- [What the task requires]
Your answer must be the lines from the start of the records through the line with "- Add Terraform files", exactly as written, without the pictures.

- [Material for this exercise]
——————————

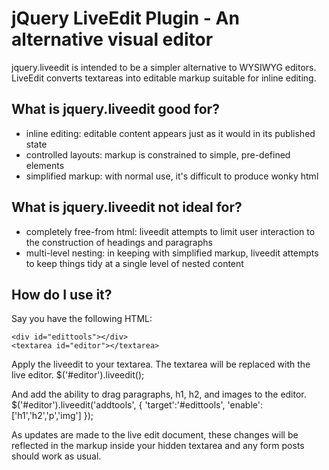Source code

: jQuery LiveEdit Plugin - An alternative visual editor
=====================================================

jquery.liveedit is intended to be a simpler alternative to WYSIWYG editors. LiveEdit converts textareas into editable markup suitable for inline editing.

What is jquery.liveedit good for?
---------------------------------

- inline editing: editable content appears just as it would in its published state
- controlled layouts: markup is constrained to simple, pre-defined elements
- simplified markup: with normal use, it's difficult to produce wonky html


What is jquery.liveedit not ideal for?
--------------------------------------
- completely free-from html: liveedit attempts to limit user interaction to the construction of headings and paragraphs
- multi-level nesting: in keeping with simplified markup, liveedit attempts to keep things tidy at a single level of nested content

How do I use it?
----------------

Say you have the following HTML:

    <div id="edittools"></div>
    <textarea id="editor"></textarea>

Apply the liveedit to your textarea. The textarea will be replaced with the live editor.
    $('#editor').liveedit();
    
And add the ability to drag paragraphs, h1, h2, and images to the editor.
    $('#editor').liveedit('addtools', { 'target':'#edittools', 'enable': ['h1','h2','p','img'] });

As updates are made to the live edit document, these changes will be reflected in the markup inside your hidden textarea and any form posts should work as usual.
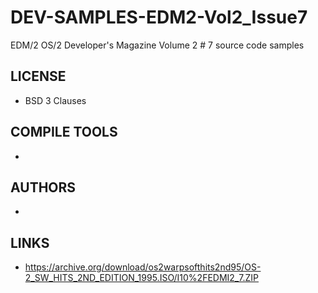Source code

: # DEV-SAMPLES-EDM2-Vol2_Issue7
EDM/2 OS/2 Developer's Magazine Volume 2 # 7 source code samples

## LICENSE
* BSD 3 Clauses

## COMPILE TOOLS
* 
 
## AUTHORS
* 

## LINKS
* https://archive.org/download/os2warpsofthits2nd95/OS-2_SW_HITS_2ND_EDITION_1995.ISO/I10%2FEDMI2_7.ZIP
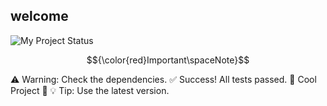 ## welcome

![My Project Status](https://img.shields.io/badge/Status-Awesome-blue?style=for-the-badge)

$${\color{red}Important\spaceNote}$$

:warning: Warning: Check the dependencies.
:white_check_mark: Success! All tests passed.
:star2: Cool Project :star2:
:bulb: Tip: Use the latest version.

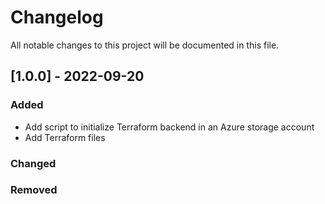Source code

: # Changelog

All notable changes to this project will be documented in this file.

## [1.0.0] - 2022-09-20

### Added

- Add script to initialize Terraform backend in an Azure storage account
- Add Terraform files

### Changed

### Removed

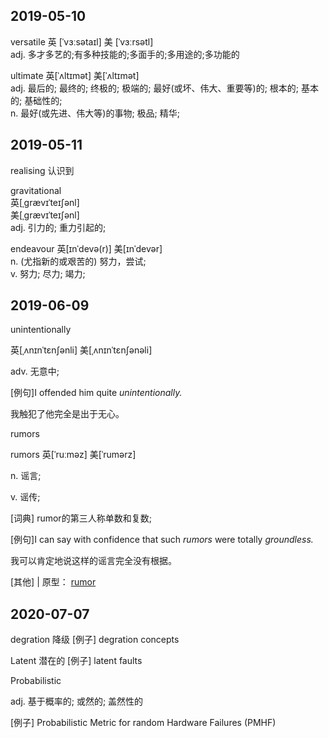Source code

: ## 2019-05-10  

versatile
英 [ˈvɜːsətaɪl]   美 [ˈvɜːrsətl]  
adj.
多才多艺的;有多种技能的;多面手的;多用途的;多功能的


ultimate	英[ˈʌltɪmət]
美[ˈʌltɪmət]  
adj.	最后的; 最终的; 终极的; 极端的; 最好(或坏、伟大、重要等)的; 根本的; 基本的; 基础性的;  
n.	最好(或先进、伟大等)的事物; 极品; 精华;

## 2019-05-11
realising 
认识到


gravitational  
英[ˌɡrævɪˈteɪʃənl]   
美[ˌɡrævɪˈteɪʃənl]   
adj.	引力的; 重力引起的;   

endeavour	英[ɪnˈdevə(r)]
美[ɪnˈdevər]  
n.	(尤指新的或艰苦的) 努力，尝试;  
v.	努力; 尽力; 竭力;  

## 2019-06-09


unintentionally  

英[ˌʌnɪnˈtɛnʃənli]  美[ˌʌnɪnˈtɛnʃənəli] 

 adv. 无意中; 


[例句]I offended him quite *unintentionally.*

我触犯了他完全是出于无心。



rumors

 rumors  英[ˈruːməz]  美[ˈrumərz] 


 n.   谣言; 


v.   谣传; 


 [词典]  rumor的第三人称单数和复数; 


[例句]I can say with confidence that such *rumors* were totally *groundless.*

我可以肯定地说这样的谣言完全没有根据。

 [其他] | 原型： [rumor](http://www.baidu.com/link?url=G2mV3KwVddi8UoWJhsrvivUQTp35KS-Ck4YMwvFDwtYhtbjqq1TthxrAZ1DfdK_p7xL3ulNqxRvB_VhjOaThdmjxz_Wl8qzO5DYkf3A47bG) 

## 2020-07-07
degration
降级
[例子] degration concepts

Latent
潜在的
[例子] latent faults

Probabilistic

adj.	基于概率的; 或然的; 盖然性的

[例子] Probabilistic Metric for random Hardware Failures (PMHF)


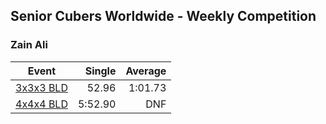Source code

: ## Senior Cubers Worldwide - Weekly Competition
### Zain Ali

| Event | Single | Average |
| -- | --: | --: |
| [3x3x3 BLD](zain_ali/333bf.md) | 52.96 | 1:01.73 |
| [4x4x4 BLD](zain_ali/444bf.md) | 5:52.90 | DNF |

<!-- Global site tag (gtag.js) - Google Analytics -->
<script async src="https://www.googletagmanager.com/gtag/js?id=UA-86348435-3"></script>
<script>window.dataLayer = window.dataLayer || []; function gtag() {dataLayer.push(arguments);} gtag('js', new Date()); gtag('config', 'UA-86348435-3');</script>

——————————

- [Result of this exercise]
Source code

: jQuery LiveEdit Plugin - An alternative visual editor
=====================================================

jquery.liveedit is intended to be a simpler alternative to WYSIWYG editors. LiveEdit converts textareas into editable markup suitable for inline editing.

What is jquery.liveedit good for?
---------------------------------

- inline editing: editable content appears just as it would in its published state
- controlled layouts: markup is constrained to simple, pre-defined elements
- simplified markup: with normal use, it's difficult to produce wonky html


What is jquery.liveedit not ideal for?
--------------------------------------
- completely free-from html: liveedit attempts to limit user interaction to the construction of headings and paragraphs
- multi-level nesting: in keeping with simplified markup, liveedit attempts to keep things tidy at a single level of nested content

How do I use it?
----------------

Say you have the following HTML:

    <div id="edittools"></div>
    <textarea id="editor"></textarea>

Apply the liveedit to your textarea. The textarea will be replaced with the live editor.
    $('#editor').liveedit();
    
And add the ability to drag paragraphs, h1, h2, and images to the editor.
    $('#editor').liveedit('addtools', { 'target':'#edittools', 'enable': ['h1','h2','p','img'] });

As updates are made to the live edit document, these changes will be reflected in the markup inside your hidden textarea and any form posts should work as usual.
Source code

: # DEV-SAMPLES-EDM2-Vol2_Issue7
EDM/2 OS/2 Developer's Magazine Volume 2 # 7 source code samples

## LICENSE
* BSD 3 Clauses

## COMPILE TOOLS
* 
 
## AUTHORS
* 

## LINKS
* https://archive.org/download/os2warpsofthits2nd95/OS-2_SW_HITS_2ND_EDITION_1995.ISO/I10%2FEDMI2_7.ZIP
 ## welcome

![My Project Status](https://img.shields.io/badge/Status-Awesome-blue?style=for-the-badge)

$${\color{red}Important\spaceNote}$$

:warning: Warning: Check the dependencies.
:white_check_mark: Success! All tests passed.
:star2: Cool Project :star2:
:bulb: Tip: Use the latest version.

Source code

: # Changelog

All notable changes to this project will be documented in this file.

## [1.0.0] - 2022-09-20

### Added

- Add script to initialize Terraform backend in an Azure storage account
- Add Terraform files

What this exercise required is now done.